▸ **DATA PROVIDED**
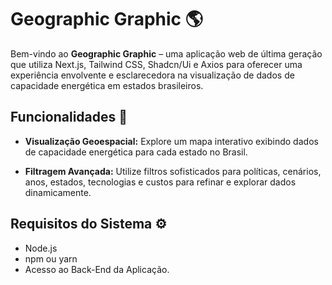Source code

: # Geographic Graphic 🌎

Bem-vindo ao **Geographic Graphic** – uma aplicação web de última geração que utiliza Next.js, Tailwind CSS, Shadcn/Ui e Axios para oferecer uma experiência envolvente e esclarecedora na visualização de dados de capacidade energética em estados brasileiros.

## Funcionalidades 🚀

 - **Visualização Geoespacial:** Explore um mapa interativo exibindo dados de capacidade energética para cada estado no Brasil.

 - **Filtragem Avançada:** Utilize filtros sofisticados para políticas, cenários, anos, estados, tecnologias e custos para refinar e explorar dados dinamicamente.


## Requisitos do Sistema ⚙️
 - Node.js
 - npm ou yarn
 - Acesso ao Back-End da Aplicação.
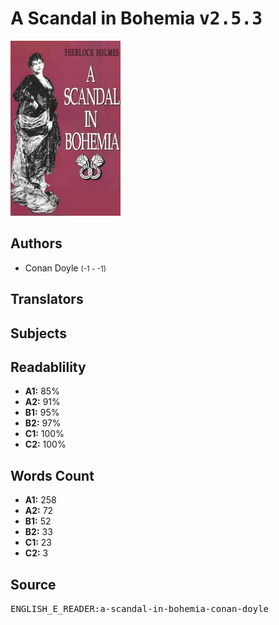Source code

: # A Scandal in Bohemia <kbd>v2.5.3</kbd>

![](./cover.medium.jpg "")

## Authors


 - Conan Doyle <small>(-1 - -1)</small>

## Translators



## Subjects



## Readablility


 - **A1:** 85%
 - **A2:** 91%
 - **B1:** 95%
 - **B2:** 97%
 - **C1:** 100%
 - **C2:** 100%

## Words Count


 - **A1:** 258
 - **A2:** 72
 - **B1:** 52
 - **B2:** 33
 - **C1:** 23
 - **C2:** 3

## Source


<kbd>ENGLISH_E_READER:a-scandal-in-bohemia-conan-doyle</kbd>
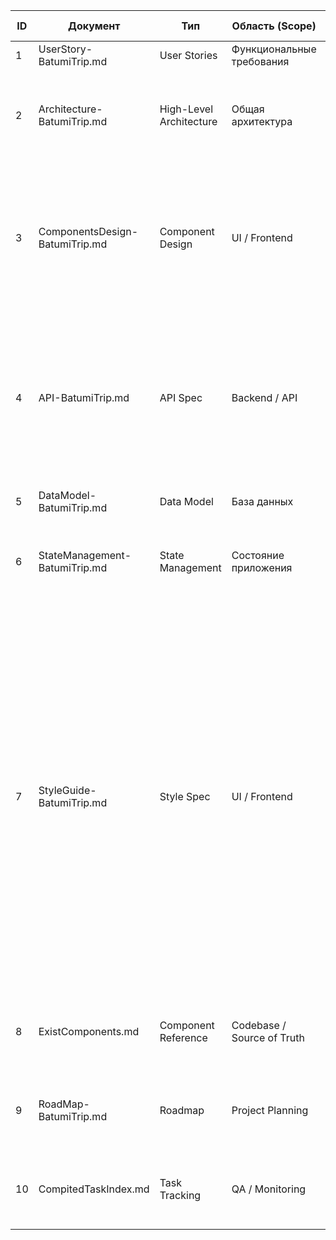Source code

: | ID | Документ | Тип | Область (Scope) | Краткое описание | Последнее обновление |
|----|----------|-----|-----------------|------------------|----------------------|
| 1 | UserStory-BatumiTrip.md | User Stories | Функциональные требования | Список user stories для SPA | 2025-05-04 |
| 2 | Architecture-BatumiTrip.md | High-Level Architecture | Общая архитектура | Полный стек; Структура директорий; Описание стэйт-менеджмента; Схема БД | 2025-05-06 |
| 3 | ComponentsDesign-BatumiTrip.md | Component Design | UI / Frontend | Детальное описание ключевых React-компонентов, их иерархии и взаимодействий (UML-диаграммы компонентов, список пропсов, контракты) | 2025-05-06 |
| 4 | API-BatumiTrip.md | API Spec | Backend / API | спецификацией API: маршруты App Router, Supabase REST, RPC и Edge функции, а также аутентификация и защита маршрутов через NextAuth.js и middleware. | 2025-05-04 |
| 5 | DataModel-BatumiTrip.md | Data Model | База данных | ER-диаграмма, таблицы, связи, миграции | 2025-05-06 |
| 6 | StateManagement-BatumiTrip.md | State Management | Состояние приложения | React Query, Zustand, Context API, кеширование, оптимистичные обновления | 2025-05-06 |
| 7 | StyleGuide-BatumiTrip.md | Style Spec| UI / Frontend | Исчерпывающий справочник по всем визуальным и UI-решениям проекта: Общие принципы дизайна, Цветовая палитра, Типографика, Отступы и сетка, Скругления и тени, Адаптивность Mobile First и брейкпоинты, Компонентные токены и утилиты, Иконки и графика, Работа с условными классами, Доступность, Приведите готовые сниппеты для наиболее часто встречающихся элементов. | 2025-05-06 |
| 8 | ExistComponents.md | Component Reference | Codebase / Source of Truth | Справочник компонентов и хуков проекта для AI‑генерации кода | 2025-05-06 |
| 9 | RoadMap-BatumiTrip.md | Roadmap | Project Planning | Техническая дорожная карта проекта: этапы спринтов, цели, критерии приёмки | 2025-05-06 |
| 10 | CompitedTaskIndex.md | Task Tracking | QA / Monitoring | Документ отслеживания контрольных точек и статуса задач по спринтам | 2025-05-06 |
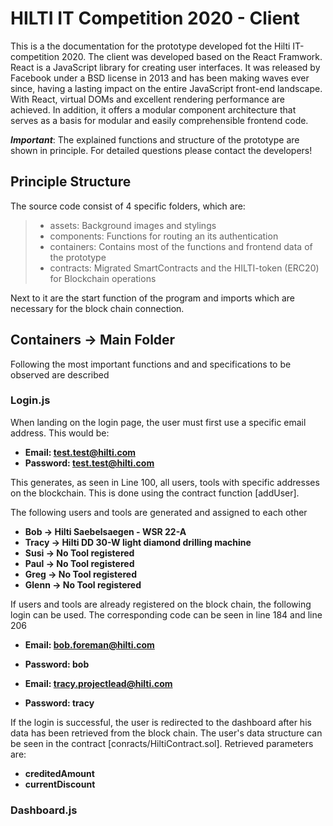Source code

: # HILTI IT Competition 2020 - Client

This is a the documentation for the prototype developed fot the Hilti IT-competition 2020.
The client was developed based on the React Framwork. React is a JavaScript library for creating user interfaces. It was released by Facebook under a BSD license in 2013 and has been making waves ever since, having a lasting impact on the entire JavaScript front-end landscape. With React, virtual DOMs and excellent rendering performance are achieved. In addition, it offers a modular component architecture that serves as a basis for modular and easily comprehensible frontend code.

***Important***: The explained functions and structure of the prototype are shown in principle. For detailed questions please contact the developers!

## Principle Structure
The source code consist of 4 specific folders, which are: 
> * assets: Background images and stylings
> * components: Functions for routing an its authentication
> * containers: Contains most of the functions and frontend data of the prototype
> * contracts: Migrated SmartContracts and the HILTI-token (ERC20) for Blockchain operations

Next to it are the start function of the program and imports which are necessary for the block chain connection.

## Containers -> Main Folder

Following the most important functions and and specifications to be observed are described

### Login.js

When landing on the login page, the user must first use a specific email address. This would be:

* **Email: test.test@hilti.com**
* **Password: test.test@hilti.com**

This generates, as seen in Line 100, all users, tools with specific addresses on the blockchain. This is done using the contract function [addUser].

The following users and tools are generated and assigned to each other

* **Bob     ->      Hilti Saebelsaegen - WSR 22-A**
* **Tracy   ->      Hilti DD 30-W light diamond drilling machine**
* **Susi    ->      No Tool registered**
* **Paul    ->      No Tool registered**
* **Greg    ->      No Tool registered**
* **Glenn   ->      No Tool registered**


If users and tools are already registered on the block chain, the following login can be used.
The corresponding code can be seen in line 184 and line 206

* **Email: bob.foreman@hilti.com**
* **Password: bob**

* **Email: tracy.projectlead@hilti.com**
* **Password: tracy**

If the login is successful, the user is redirected to the dashboard after his data has been retrieved from the block chain. The user's data structure can be seen in the contract [conracts/HiltiContract.sol]. Retrieved parameters are:

* **creditedAmount**
* **currentDiscount**

### Dashboard.js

▸ **TASK PROMPT**
Considering each line of the records on its own, count those that contain "been" and give only that number.

▸ **RESPONSE TO THIS TASK**
2